The great Top 40 programmers of the past – names like Bill Drake, Rick Sklar, Todd Storz, and others – knew something instinctually about the power of music – particularly music repetition. That's how Top 40 radio was born – super-tight rotations on that handful of powers, guaranteeing hit after hit.
I sat in many a meeting with the late Steve Rivers. He may not have been an expert in my genre – Rock and Classic Rock – but he knew the fundamentals of the why's and how's that make format radio work. When strategic conversations would wander, digress, or just lose focus, Steve had the uncanny ability to re-center the room, often intoning his mantra:
“Play the hits.”
We know people love to hear those hits. It's why even on a platform like SiriusXM where there are legions of channels to choose from, many people gravitate to the most repetitive choices – the ones that play the biggest hits.
But now, scientists are shedding light on the idea that hearing a favorite song goes beyond simple preferences – the ways in which we ask respondents to rate songs in music tests – and have much to do with how our brain functions.
Not that I'm an avid reader of Frontiers in Neuroscience, but the journal published a study abstract: “Cortical Patterns of Pleasurable Musical Chills Revealed by High-Density EEG.”
Study Find's Chris Melore dumbed the research down so that consultants, programmers, and air talent could understand it with a far more accessible headline:
It speaks to how music can help determine or even alter our moods.
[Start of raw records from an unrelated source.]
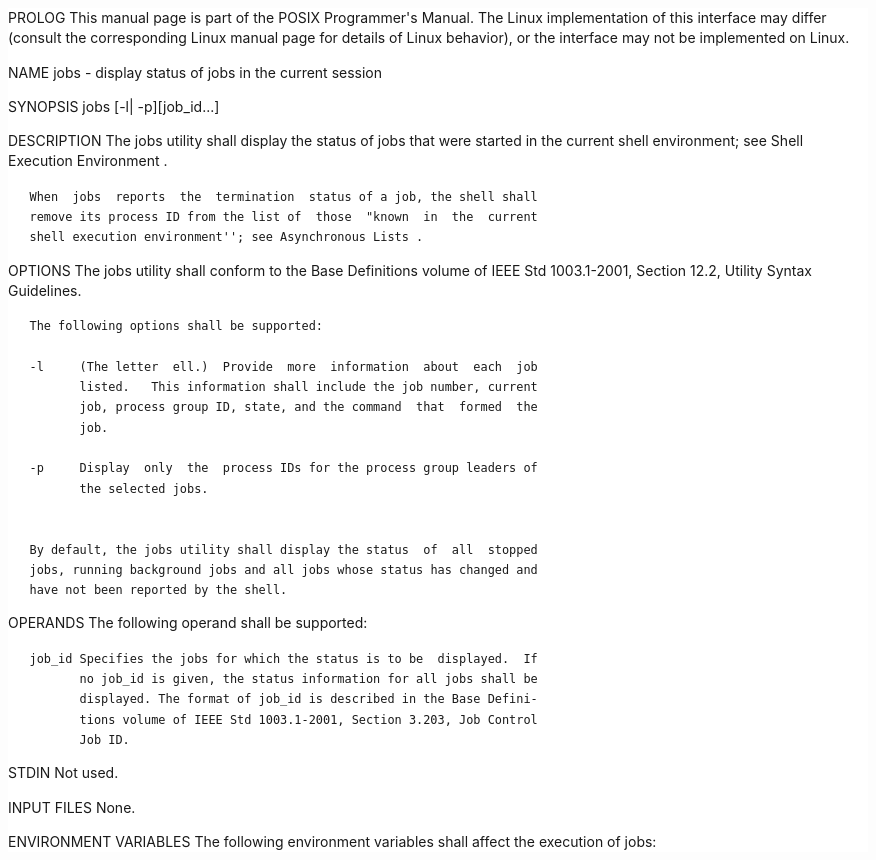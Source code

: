 

PROLOG
       This  manual  page is part of the POSIX Programmer's Manual.  The Linux
       implementation of this interface may differ (consult the  corresponding
       Linux  manual page for details of Linux behavior), or the interface may
       not be implemented on Linux.

NAME
       jobs - display status of jobs in the current session

SYNOPSIS
       jobs [-l| -p][job_id...]

DESCRIPTION
       The jobs utility shall display the status of jobs that were started  in
       the current shell environment; see Shell Execution Environment .

       When  jobs  reports  the  termination  status of a job, the shell shall
       remove its process ID from the list of  those  "known  in  the  current
       shell execution environment''; see Asynchronous Lists .

OPTIONS
       The  jobs  utility  shall  conform  to  the  Base Definitions volume of
       IEEE Std 1003.1-2001, Section 12.2, Utility Syntax Guidelines.

       The following options shall be supported:

       -l     (The letter  ell.)  Provide  more  information  about  each  job
              listed.   This information shall include the job number, current
              job, process group ID, state, and the command  that  formed  the
              job.

       -p     Display  only  the  process IDs for the process group leaders of
              the selected jobs.


       By default, the jobs utility shall display the status  of  all  stopped
       jobs, running background jobs and all jobs whose status has changed and
       have not been reported by the shell.

OPERANDS
       The following operand shall be supported:

       job_id Specifies the jobs for which the status is to be  displayed.  If
              no job_id is given, the status information for all jobs shall be
              displayed. The format of job_id is described in the Base Defini‐
              tions volume of IEEE Std 1003.1-2001, Section 3.203, Job Control
              Job ID.


STDIN
       Not used.

INPUT FILES
       None.

ENVIRONMENT VARIABLES
       The following environment variables shall affect the execution of jobs:
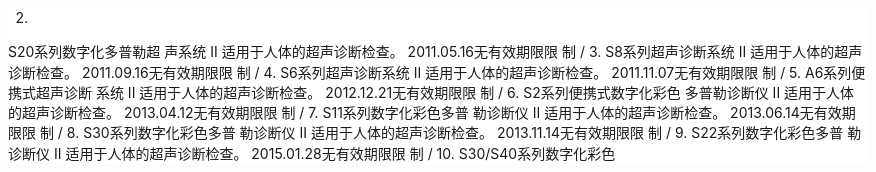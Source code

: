 2.
S20系列数字化多普勒超
声系统
II
适用于人体的超声诊断检查。
2011.05.16无有效期限限
制
/
3.
S8系列超声诊断系统
II
适用于人体的超声诊断检查。
2011.09.16无有效期限限
制
/
4.
S6系列超声诊断系统
II
适用于人体的超声诊断检查。
2011.11.07无有效期限限
制
/
5.
A6系列便携式超声诊断
系统
II
适用于人体的超声诊断检查。
2012.12.21无有效期限限
制
/
6.
S2系列便携式数字化彩色
多普勒诊断仪
II
适用于人体的超声诊断检查。
2013.04.12无有效期限限
制
/
7.
S11系列数字化彩色多普
勒诊断仪
II
适用于人体的超声诊断检查。
2013.06.14无有效期限限
制
/
8.
S30系列数字化彩色多普
勒诊断仪
II
适用于人体的超声诊断检查。
2013.11.14无有效期限限
制
/
9.
S22系列数字化彩色多普
勒诊断仪
II
适用于人体的超声诊断检查。
2015.01.28无有效期限限
制
/
10.
S30/S40系列数字化彩色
And Melore had me with his opening line:
“At some point or another, we all have experienced that joyful sensation when our favorite song comes on the radio. It can change your whole mood, especially when ‘that moment' in every song hits and sends chills down your spine.”
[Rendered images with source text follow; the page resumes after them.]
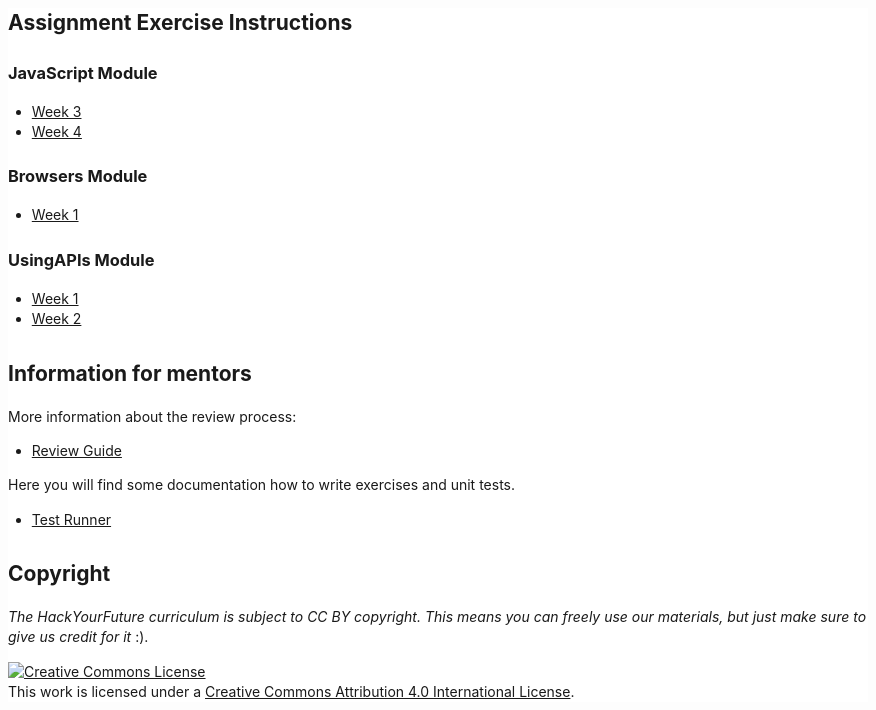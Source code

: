 ## Assignment Exercise Instructions

### JavaScript Module

- [Week 3](/1-JavaScript/Week3/README.md)
- [Week 4](/1-JavaScript/Week4/README.md)

### Browsers Module

- [Week 1](/2-Browsers/Week1/README.md)

### UsingAPIs Module

- [Week 1](/3-UsingAPIs/Week1/README.md)
- [Week 2](/3-UsingAPIs/Week2/README.md)

## Information for mentors

More information about the review process:

- [Review Guide](https://github.com/HackYourFuture/mentors/blob/main/assignment-support/review-guide.md)

Here you will find some documentation how to write exercises and unit tests.

- [Test Runner](/test-runner/README.md)

## Copyright

_The HackYourFuture curriculum is subject to CC BY copyright. This means you can freely use our materials, but just make sure to give us credit for it_ :).

<a rel="license" href="http://creativecommons.org/licenses/by/4.0/"><img alt="Creative Commons License" style="border-width:0" src="https://i.creativecommons.org/l/by/4.0/88x31.png" /></a><br />This work is licensed under a <a rel="license" href="http://creativecommons.org/licenses/by/4.0/">Creative Commons Attribution 4.0 International License</a>.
The italics in the quote are mine. And that's because the study, conducted by Thibault Chabin and his team of French researchers, suggests there's an element of surprise that comes into play as well.
It's one thing when a song is on a playlist, or as we used to call them, “party tapes.” It doesn't take too many plays before you know what's coming up next.
But as we continually hear listeners tell us in focus groups, there's is something about a “curated playlist” – i.e., one that is put together by someone else – a radio programmer and/or a personality – that triggers the ecstatic response.
And now Thibault and his researchers have brain scans – EEG – to prove the point. They measured the brain waves of 18 people who report getting those telltale “chills” from hearing a favorite song to determine exactly what happens in our noggins.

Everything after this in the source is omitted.